What you will do: Only lines containing "Overview" are wanted from the data below. Copy those lines.

========================================

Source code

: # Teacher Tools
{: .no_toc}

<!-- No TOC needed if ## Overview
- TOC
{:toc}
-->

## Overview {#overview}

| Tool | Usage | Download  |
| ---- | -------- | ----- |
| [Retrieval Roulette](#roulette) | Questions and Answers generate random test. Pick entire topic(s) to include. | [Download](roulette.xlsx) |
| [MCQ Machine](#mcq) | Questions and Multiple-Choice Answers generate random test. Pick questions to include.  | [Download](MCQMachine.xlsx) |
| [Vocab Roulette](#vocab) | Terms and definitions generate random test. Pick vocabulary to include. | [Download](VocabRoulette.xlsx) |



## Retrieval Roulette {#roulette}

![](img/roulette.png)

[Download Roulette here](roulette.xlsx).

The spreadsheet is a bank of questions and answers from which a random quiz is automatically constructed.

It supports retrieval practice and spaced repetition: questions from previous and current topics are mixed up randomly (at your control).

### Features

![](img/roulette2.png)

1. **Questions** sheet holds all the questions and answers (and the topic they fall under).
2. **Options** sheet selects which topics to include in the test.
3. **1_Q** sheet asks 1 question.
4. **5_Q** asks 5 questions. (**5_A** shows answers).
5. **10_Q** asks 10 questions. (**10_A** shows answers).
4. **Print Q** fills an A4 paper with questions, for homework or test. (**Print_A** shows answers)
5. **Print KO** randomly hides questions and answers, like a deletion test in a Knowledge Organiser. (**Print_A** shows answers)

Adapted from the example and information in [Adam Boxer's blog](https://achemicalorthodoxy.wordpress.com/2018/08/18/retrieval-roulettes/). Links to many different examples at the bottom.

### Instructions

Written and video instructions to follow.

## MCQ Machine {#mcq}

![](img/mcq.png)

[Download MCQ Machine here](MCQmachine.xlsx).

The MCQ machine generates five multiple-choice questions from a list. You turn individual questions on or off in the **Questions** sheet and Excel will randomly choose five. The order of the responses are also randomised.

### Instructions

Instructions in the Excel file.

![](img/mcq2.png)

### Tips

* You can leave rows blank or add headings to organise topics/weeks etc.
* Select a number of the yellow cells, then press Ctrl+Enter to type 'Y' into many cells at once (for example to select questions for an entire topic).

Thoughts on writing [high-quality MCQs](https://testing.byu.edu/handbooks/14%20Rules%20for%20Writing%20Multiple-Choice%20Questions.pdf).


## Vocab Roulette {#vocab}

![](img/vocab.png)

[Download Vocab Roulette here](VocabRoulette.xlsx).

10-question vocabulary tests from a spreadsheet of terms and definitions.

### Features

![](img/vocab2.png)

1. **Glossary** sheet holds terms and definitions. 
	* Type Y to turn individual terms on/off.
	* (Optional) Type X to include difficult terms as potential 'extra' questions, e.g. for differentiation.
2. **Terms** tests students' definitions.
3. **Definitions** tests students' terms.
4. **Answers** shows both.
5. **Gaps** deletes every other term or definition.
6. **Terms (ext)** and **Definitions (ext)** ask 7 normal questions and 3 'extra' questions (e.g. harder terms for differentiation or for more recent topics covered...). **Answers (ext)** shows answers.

========================================

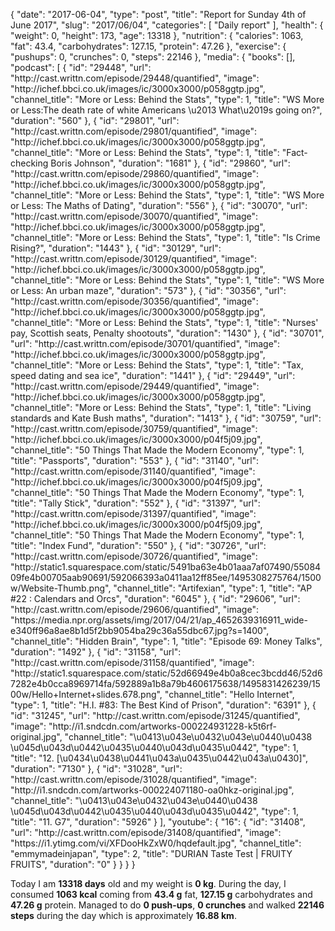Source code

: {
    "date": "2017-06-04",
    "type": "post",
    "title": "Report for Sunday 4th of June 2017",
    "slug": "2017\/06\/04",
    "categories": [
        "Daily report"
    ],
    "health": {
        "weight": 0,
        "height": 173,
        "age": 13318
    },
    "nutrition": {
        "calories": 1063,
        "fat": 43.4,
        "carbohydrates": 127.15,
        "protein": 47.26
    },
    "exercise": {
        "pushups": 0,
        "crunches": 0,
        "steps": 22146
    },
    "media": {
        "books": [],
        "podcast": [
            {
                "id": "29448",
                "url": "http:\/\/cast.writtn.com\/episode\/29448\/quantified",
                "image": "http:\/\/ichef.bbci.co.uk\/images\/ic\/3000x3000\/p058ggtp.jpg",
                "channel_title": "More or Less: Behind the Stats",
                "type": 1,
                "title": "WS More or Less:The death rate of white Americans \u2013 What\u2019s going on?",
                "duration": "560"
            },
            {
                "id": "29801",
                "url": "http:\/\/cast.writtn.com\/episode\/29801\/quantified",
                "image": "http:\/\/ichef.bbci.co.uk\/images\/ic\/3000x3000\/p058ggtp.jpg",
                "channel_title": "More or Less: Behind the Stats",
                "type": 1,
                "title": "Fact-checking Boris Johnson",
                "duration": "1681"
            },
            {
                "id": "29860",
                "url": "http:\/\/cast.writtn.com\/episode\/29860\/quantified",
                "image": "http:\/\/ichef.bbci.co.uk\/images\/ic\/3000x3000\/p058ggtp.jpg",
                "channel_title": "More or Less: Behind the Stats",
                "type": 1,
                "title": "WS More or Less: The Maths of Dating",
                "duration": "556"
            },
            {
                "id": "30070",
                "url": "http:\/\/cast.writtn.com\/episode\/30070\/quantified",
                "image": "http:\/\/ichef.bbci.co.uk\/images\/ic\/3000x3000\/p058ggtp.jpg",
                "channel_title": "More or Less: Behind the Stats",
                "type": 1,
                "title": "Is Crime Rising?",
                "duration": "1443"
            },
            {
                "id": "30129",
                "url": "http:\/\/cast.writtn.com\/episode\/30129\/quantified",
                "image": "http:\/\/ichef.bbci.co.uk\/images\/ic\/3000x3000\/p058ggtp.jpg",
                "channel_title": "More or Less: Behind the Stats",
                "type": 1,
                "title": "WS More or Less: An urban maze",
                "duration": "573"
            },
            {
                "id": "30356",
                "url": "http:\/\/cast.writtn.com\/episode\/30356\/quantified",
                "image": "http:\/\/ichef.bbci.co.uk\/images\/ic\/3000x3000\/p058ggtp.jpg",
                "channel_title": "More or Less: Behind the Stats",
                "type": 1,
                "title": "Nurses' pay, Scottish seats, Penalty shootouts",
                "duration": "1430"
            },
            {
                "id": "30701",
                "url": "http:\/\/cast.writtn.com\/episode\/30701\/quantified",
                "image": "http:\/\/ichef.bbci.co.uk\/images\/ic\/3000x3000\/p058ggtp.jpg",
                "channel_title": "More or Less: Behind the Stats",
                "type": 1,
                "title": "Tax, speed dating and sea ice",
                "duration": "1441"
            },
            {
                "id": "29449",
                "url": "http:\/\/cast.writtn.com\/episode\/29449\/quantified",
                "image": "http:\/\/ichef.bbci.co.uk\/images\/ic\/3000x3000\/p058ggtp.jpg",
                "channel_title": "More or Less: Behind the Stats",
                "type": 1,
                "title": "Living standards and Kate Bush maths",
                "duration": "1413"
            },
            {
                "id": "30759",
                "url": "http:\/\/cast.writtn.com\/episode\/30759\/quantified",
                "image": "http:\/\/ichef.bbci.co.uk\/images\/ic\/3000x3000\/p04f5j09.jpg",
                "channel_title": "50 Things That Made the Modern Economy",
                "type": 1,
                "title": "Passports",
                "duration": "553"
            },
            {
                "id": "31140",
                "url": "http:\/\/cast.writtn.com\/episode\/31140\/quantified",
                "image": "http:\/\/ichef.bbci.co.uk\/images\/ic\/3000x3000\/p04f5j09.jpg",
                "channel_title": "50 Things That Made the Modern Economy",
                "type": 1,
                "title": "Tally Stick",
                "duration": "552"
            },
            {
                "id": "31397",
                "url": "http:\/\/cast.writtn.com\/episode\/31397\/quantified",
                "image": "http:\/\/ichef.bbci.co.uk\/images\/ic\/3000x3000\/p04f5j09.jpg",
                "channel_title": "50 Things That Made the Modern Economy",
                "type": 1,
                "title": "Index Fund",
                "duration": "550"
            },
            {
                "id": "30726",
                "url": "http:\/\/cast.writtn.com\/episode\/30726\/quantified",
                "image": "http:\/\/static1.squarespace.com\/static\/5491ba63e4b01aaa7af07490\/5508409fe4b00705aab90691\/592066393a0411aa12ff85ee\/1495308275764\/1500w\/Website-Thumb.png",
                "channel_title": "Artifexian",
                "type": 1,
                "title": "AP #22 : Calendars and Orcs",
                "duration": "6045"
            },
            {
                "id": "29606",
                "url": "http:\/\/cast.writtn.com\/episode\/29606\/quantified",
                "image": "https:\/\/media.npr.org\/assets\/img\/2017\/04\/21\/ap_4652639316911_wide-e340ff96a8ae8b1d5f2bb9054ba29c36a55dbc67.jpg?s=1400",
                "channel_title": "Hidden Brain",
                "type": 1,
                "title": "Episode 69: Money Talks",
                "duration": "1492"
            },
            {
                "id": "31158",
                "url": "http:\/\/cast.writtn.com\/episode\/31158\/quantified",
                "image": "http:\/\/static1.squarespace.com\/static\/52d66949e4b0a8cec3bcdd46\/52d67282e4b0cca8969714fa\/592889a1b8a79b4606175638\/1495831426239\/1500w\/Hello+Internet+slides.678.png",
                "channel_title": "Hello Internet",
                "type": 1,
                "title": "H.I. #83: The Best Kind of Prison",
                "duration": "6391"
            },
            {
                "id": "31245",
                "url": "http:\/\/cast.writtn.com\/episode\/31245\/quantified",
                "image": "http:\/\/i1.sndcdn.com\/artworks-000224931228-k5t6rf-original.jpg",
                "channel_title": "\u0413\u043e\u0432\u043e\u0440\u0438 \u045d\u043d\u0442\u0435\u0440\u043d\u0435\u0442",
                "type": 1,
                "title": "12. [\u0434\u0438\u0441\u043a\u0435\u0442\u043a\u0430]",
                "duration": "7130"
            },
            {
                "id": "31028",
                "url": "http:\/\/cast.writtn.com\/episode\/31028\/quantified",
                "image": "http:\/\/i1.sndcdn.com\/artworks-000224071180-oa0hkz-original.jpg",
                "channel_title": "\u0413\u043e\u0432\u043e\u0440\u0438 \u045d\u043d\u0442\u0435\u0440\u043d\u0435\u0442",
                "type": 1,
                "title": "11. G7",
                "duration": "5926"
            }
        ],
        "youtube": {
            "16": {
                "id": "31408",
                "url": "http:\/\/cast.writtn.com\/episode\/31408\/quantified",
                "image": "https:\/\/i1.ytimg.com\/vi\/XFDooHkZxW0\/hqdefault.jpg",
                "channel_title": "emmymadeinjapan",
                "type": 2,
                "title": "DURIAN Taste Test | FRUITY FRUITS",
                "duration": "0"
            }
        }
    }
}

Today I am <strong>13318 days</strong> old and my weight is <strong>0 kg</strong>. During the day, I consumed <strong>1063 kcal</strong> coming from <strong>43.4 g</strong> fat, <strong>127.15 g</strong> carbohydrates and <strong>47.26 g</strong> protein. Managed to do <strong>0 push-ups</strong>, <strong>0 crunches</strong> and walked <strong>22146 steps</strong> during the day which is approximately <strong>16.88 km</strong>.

========================================

Task response:
<!-- No TOC needed if ## Overview
## Overview {#overview}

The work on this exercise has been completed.